Regarding trading today, Asian equities are trading mostly (moderately) negatively, but following Wall Streets steeper fall, it doesn’t give us many clues about equity trading later on. The eco data may support optimism on the near term eco outlook and thus be negative for bonds. However, consensus already points in that direction which should dampen any impact. Compared to weekly opening levels, EMU bonds are only modestly higher, too little to see pre-weekend profit taking kicking in. Some positive effect may come from US Treasuries, at least if the T-Note future succeeds in breaking the 118-28+/119-01 resistance, now under test. Overall though, we didn’t discover a clean, outspoken price pattern in recent weeks, making us cautious on setting up a strategy for the day. If equities would correct further in next sessions, we might see Treasuries and Bunds revisiting the recent highs at respectively 119-29 and 122.44/123.04.
Regarding the European bond market, re-iterating our view, the longer-term bullish technical picture of the Bund started to deteriorate after the Bund fell off the highs at around 123.00 and broke below its long-standing uptrend channel. It didn’t however come yet to a real test of the September lows at 119.85 (which if broken would violate the higher low higher high configuration), but a break through 120.51 would already be an omen that such a test might be in the cards.

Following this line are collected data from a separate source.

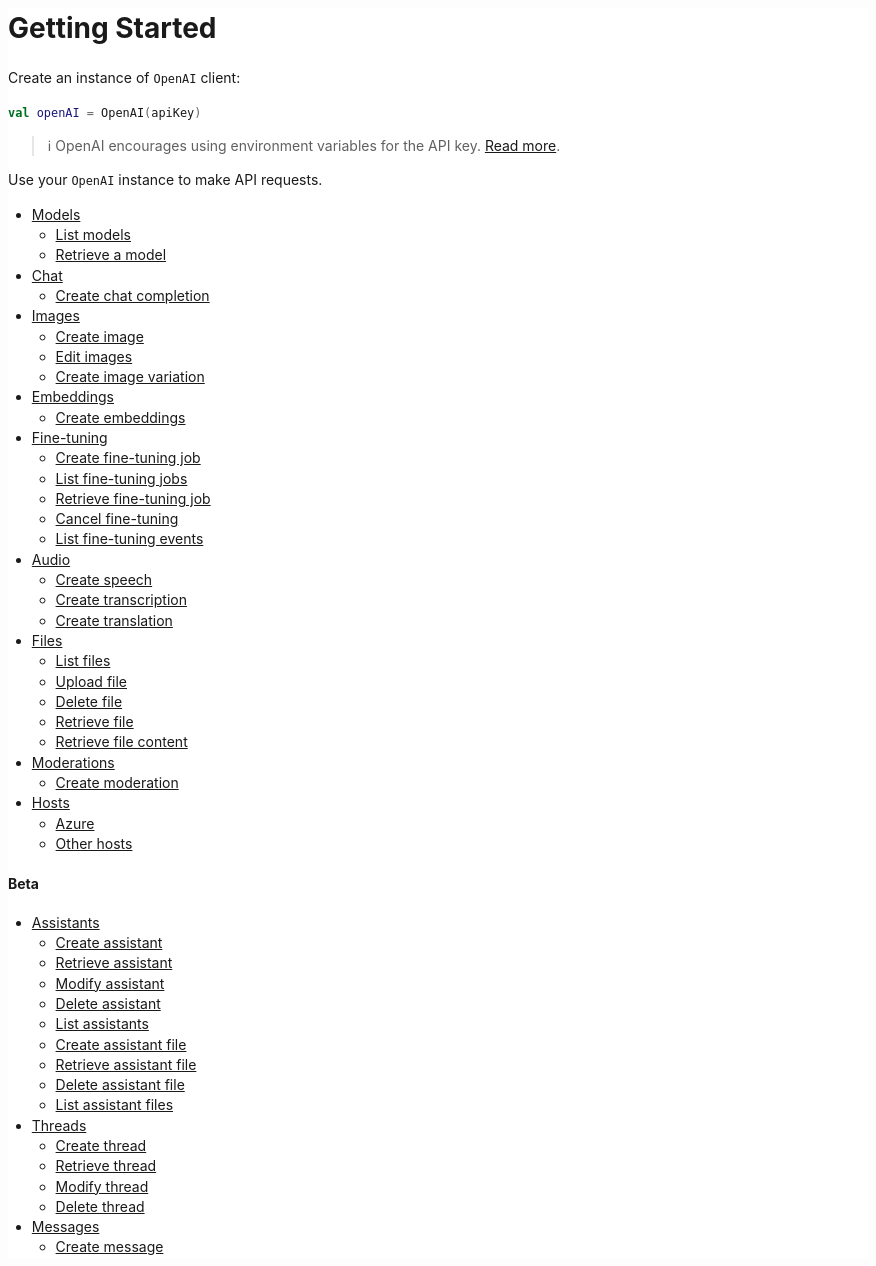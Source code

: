# Getting Started

Create an instance of `OpenAI` client:

```kotlin
val openAI = OpenAI(apiKey)
```

> ℹ️ OpenAI encourages using environment variables for the API
> key. [Read more](https://help.openai.com/en/articles/5112595-best-practices-for-api-key-safety).

Use your `OpenAI` instance to make API requests.

- [Models](#models)
    - [List models](#list-models)
    - [Retrieve a model](#retrieve-a-model)
- [Chat](#chat)
    - [Create chat completion](#create-chat-completion)
- [Images](#images)
    - [Create image](#create-image)
    - [Edit images](#edit-images)
    - [Create image variation](#create-image-variation)
- [Embeddings](#embeddings)
    - [Create embeddings](#create-embeddings)
- [Fine-tuning](#fine-tuning)
    - [Create fine-tuning job](#create-fine-tuning-job)
    - [List fine-tuning jobs](#list-fine-tuning-jobs)
    - [Retrieve fine-tuning job](#retrieve-fine-tuning-job)
    - [Cancel fine-tuning](#cancel-fine-tuning)
    - [List fine-tuning events](#list-fine-tuning-events)
- [Audio](#audio)
    - [Create speech](#create-speech) 
    - [Create transcription](#create-transcription)
    - [Create translation](#create-translation)
- [Files](#files)
    - [List files](#list-files)
    - [Upload file](#upload-file)
    - [Delete file](#delete-file)
    - [Retrieve file](#retrieve-file)
    - [Retrieve file content](#retrieve-file-content)
- [Moderations](#moderations)
    - [Create moderation](#create-moderation)
- [Hosts](#hosts)
    - [Azure](#azure)
    - [Other hosts](#other-hosts)

#### Beta

- [Assistants](#assistants)
  - [Create assistant](#create-assistant)
  - [Retrieve assistant](#retrieve-assistant)
  - [Modify assistant](#modify-assistant)
  - [Delete assistant](#delete-assistant)
  - [List assistants](#list-assistants)
  - [Create assistant file](#create-assistant-file)
  - [Retrieve assistant file](#retrieve-assistant-file)
  - [Delete assistant file](#delete-assistant-file)
  - [List assistant files](#list-assistant-files)
- [Threads](#threads)
  - [Create thread](#create-thread)
  - [Retrieve thread](#retrieve-thread)
  - [Modify thread](#modify-thread)
  - [Delete thread](#delete-thread)
- [Messages](#messages)
  - [Create message](#create-message)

Earlier this week, the Bund moved further away from the support and put a bullish engulfing pattern on the chart, a short term positive, but more gains are needed to become more enthusiast. The broken uptrend at 122.09 is the first point of reference.
Regarding the US Treasury market, the technical picture of the US T-Note future is still quite similar to the Bund future, as the T-Note future has also fallen off the highs (119-29) since early October and rebounded before a test of the September lows (116-18) occurred. Last and this week, the US T-Note tested but yet failed to break above the neckline of a potential double bottom formation at 118-28+/119-01, but kept the Note future still a good distance off the crucial 116-18 support level (more than the Bund). With the refunding operation finished, supply may fade into the background for some time, making us curious whether it will be enough to lead the T-Note future break the 118-28+/119-01 resistance. A break might brighten the short term outlook and open the way for a test of 119-29 (October 2 high) level.